The post has inspired a who’s-who debate among some of the Valley’s tech scene elite, including investor Marc Andreesen, Founders Den co-founder Jonathon Abrams, and former TechCrunch editor Erick Schonfeld, among others – and it goes on and on and on. Clearly, a chord has been struck here and questions about the current state of the startup ecosystem resonate loudly for those closest to it.
The art of the acquisition has become a promise and a threat for young startups; it can sign those long-awaited paychecks while also effectively shutting down that planned product roadmap.
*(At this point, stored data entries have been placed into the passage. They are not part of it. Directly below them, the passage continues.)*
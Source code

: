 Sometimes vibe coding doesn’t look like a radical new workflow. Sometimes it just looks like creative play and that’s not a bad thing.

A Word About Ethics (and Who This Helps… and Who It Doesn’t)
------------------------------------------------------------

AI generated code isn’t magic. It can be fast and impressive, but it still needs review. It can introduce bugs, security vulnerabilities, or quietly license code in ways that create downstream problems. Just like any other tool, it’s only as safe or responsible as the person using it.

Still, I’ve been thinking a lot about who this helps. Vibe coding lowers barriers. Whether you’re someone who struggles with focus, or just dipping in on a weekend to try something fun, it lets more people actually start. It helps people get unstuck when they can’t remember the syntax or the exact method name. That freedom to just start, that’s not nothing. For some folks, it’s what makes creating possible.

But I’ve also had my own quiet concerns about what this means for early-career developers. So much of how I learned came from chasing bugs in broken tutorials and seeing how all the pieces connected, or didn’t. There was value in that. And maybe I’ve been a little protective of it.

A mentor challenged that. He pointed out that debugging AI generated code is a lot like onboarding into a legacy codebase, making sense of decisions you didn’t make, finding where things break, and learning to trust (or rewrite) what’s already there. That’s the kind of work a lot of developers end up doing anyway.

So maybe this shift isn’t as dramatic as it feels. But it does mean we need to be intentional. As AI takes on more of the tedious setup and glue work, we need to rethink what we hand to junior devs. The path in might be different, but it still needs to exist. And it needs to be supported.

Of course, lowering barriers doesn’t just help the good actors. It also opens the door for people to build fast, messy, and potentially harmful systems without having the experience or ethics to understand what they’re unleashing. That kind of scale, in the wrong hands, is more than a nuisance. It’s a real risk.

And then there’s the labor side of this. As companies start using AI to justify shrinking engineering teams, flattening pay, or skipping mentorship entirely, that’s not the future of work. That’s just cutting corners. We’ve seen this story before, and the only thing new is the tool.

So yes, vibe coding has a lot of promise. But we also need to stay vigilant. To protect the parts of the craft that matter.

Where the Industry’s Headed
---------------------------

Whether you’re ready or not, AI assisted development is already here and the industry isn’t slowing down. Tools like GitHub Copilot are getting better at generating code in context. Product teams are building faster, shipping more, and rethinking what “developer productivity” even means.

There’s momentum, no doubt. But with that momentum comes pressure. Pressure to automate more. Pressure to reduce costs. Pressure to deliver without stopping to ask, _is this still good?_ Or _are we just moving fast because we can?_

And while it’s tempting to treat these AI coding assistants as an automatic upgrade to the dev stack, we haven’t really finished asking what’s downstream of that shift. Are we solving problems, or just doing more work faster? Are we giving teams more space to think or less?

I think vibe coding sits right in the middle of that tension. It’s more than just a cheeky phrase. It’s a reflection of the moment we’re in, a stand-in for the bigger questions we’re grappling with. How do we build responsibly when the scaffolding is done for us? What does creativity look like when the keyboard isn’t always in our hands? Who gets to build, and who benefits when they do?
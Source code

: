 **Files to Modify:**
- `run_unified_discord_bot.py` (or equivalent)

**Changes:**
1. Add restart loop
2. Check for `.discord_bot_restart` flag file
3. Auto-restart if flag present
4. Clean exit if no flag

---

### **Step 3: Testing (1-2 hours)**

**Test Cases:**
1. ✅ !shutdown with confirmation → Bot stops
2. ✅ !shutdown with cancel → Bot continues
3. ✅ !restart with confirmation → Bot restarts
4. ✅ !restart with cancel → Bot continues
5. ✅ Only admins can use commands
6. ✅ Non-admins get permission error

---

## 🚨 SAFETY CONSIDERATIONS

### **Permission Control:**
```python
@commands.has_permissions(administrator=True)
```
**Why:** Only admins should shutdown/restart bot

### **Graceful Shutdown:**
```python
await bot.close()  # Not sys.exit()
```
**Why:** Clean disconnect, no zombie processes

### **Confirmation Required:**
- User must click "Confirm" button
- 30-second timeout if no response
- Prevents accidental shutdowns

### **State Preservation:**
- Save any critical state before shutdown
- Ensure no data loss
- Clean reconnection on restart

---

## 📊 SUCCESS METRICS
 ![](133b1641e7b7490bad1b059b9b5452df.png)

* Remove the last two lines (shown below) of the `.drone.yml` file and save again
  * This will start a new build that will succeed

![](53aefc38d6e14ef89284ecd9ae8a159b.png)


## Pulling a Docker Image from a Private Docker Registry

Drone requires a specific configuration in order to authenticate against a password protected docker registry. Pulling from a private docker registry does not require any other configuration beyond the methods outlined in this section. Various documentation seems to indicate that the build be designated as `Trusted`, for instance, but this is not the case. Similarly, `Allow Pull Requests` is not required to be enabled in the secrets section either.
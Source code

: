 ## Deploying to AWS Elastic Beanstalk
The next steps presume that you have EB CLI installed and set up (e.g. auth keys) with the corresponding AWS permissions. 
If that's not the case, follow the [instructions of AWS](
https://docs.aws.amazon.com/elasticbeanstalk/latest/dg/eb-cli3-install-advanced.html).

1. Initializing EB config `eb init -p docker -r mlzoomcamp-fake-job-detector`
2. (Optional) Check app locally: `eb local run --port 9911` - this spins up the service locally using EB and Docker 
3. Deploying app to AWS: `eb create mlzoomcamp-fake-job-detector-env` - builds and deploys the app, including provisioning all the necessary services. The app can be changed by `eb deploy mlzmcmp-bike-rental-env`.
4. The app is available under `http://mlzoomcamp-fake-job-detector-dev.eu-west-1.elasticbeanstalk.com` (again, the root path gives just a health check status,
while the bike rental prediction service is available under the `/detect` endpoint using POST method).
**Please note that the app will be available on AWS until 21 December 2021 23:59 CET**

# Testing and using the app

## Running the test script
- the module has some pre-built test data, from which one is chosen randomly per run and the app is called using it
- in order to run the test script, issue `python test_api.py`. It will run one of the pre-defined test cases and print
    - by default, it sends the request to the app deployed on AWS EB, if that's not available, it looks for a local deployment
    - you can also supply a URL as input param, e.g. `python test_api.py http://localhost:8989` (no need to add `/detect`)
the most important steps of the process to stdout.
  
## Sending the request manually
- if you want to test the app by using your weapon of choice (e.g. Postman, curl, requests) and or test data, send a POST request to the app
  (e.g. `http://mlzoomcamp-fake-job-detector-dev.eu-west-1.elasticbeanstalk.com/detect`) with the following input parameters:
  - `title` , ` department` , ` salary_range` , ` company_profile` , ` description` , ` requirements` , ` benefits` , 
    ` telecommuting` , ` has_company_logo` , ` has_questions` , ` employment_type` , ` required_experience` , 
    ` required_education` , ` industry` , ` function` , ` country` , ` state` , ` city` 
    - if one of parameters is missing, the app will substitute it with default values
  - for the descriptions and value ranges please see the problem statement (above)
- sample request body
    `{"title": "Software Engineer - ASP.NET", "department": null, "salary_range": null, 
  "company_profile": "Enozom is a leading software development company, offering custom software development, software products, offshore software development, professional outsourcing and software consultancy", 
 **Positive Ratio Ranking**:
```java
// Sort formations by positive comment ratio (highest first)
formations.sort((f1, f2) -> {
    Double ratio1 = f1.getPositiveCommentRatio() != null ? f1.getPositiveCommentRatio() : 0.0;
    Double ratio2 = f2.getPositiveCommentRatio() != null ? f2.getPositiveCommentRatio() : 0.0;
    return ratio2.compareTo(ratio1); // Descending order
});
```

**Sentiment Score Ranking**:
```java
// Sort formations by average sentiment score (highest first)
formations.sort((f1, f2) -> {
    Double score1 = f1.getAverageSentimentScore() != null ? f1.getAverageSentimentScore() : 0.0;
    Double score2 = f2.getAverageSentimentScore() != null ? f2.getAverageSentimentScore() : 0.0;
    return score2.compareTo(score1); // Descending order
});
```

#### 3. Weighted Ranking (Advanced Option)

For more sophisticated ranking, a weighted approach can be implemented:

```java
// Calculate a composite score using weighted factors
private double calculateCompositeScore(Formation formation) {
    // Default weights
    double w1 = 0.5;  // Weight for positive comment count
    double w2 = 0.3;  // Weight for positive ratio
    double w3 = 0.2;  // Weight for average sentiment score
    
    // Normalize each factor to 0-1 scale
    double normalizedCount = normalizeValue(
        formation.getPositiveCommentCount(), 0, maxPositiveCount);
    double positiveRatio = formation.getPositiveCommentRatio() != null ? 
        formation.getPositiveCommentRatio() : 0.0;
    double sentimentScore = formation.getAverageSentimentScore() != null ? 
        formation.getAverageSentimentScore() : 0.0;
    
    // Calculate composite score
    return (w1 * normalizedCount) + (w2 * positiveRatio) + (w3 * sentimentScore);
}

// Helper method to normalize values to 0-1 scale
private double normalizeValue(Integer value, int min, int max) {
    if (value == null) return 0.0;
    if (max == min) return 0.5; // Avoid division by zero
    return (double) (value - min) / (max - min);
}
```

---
There’s plenty of discussion about big companies that have turned into startup killers, Twitter, Facebook, and Google usually ended up on the other end of this finger pointing. The argument that Sacks’ opponents take in his post is that this is how the market works – it will always work in favor of the establishing veterans, and disruption will always be challenging.
Sacks could be feeling the effects of his small but powerful startup’s acquisition by the venerable Microsoft (a company not exactly known for its out-of-the-gate innovation), but his analysis isn’t without merit. Also worth nothing is that this is just one of several recent gripe-sessions from tech startup founders who are frustrated with their narrowing options in this market. So are we stuck in an unbreakable system of startup scoops by big tech companies? Maybe, maybe not – regardless, the bleak scene it’s painting for potential founders could be enough to hinder new development and growth.